LIMITATION OF LIABILITY.  In no event shall PushSave be liable for any loss of profit, punitive, special, incidental, consequential or other indirect damages under a cause of action arising out of or relating to this agreement, including, without limitation, claims arising from malfunction or defects in the products or services or non-delivery/non-accessibility of the services, even if PushSave has been advised of the possibility of such damages.  In no event shall PushSave’s total liability for any claims arising out of this agreement exceed the amount paid to PushSave by subscribers attributable to Merchant within one year of the written notice of the claim. In no event shall Merchant’s total liability for any claims arising out of this agreement exceed the amount paid to PushSave by subscribers attributable to Merchant within one year of the notice of the claim. No claim may be brought by Merchant under this agreement more than one (1) year after the accrual of such claim.

Non-Disclosure.

The Parties hereto acknowledge that, in the course of performing their obligations under this Agreement, certain Confidential Information of the Parties may be disclosed to it, and agrees that they will not, except as otherwise specifically contemplated by this Agreement, disclose to any person or entity or use for its own benefit any such Confidential Information. "Confidential Information" means all information concerning or related to the business, operations, financial condition or prospects of the Parties, regardless of the form in which such information appears and whether or not such information has been reduced to tangible form, and specifically includes: (i) all information regarding the officers, directors, employees, equity holders, content providers, suppliers, distributors, sales representatives and Licensees of the Parties, in each case whether present or prospective; (ii) all inventions, discoveries, trade secrets, processes, techniques, methods, formulae, ideas and know-how of the Parties; and (iii) all financial statements, audit reports, budgets and business plans or forecasts of the Parties. Confidential Information does not include information which is or becomes generally known to the public through sources other than the Parties, or information which the Parties lawfully obtain from a source other than the Parties, so long as such source has no obligation of confidentiality to the Parties, or any information needed to provide said services as are required by the parties pursuant to this Agreement.

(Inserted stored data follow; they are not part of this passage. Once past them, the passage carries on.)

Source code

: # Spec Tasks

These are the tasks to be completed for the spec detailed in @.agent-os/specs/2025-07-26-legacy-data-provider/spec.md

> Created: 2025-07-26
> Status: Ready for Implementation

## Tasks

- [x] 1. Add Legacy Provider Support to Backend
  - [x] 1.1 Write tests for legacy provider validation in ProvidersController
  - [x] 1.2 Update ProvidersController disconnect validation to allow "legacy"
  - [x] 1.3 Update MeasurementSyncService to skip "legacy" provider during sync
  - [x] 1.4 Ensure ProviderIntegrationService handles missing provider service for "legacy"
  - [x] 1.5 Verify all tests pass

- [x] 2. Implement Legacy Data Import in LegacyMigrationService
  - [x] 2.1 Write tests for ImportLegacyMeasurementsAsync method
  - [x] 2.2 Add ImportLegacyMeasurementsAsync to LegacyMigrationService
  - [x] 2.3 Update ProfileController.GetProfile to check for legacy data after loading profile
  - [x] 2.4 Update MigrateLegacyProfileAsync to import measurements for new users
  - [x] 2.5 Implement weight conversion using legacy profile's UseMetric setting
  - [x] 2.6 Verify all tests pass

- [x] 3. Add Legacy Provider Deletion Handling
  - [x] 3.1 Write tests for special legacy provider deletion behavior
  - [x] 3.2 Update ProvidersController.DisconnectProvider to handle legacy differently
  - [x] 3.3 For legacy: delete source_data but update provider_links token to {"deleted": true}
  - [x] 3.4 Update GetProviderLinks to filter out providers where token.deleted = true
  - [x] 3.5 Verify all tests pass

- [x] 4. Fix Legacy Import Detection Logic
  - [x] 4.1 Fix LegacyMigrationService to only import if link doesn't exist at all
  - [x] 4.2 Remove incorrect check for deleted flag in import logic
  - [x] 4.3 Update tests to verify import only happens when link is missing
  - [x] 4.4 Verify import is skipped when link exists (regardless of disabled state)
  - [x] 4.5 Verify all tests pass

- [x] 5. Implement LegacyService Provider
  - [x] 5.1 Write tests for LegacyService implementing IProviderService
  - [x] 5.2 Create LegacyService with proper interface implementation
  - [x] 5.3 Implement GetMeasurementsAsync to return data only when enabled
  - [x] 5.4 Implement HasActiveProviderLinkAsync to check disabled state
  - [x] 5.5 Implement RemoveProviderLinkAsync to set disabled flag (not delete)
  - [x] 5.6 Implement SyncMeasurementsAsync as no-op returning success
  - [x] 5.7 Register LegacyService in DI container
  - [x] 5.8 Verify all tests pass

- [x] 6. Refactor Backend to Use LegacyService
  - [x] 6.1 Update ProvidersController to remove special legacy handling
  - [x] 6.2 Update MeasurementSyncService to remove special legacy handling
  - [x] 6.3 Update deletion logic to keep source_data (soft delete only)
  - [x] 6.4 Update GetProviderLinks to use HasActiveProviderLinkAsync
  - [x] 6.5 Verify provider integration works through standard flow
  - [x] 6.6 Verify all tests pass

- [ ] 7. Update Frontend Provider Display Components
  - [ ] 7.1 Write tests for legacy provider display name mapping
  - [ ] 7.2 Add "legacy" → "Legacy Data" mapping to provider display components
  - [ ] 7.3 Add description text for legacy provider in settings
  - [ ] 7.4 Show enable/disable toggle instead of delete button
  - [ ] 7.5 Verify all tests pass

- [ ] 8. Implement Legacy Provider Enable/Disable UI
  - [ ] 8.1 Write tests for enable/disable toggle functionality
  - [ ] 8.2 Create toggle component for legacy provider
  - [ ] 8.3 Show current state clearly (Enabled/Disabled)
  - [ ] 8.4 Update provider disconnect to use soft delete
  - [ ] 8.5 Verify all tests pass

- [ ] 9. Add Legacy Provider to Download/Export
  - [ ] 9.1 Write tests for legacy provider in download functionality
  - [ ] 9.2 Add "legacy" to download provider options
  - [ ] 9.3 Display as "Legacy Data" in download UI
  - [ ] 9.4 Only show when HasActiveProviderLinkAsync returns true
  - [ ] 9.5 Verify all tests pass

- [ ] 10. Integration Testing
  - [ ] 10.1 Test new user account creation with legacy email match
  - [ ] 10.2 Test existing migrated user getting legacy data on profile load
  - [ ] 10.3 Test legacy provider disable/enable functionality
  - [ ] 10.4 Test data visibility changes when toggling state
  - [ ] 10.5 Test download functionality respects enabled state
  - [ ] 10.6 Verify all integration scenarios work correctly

Each party acknowledges that the other would be irreparably damaged if either does not perform any of the provisions of this Section in accordance with the specific terms. Accordingly, each party is entitled to an injunction or injunctions to prevent breaches of this Section by the other party and has the right to specifically enforce this Section against the other party in addition to any other remedy to which it may be entitled at law or in equity. If any court determines that the restraints provided in this Section are too broad as to time or subject matter, these may be reduced to whatever extent the court deems reasonable and appropriate, and the covenants contained in this Section will be enforced as to such reduced time or subject matter. The obligations of each of the parties under this Section will survive any termination of this Agreement for a period of two (2) years but shall end as provided herein.

MODIFICATIONS: Agreement may not be released, discharged, or modified by the Merchant except by an instrument in writing signed by both parties. PushSave may amend and modify this Agreement by updating it here at pushsave.com help center labeled Merchant Terms and Conditions.

NOTICES. All notices required or permitted to be given by one party to the other under this Agreement will be sufficient if sent by certified mail, return receipt requested or by email with acknowledgment of receipt by response from the receiving party.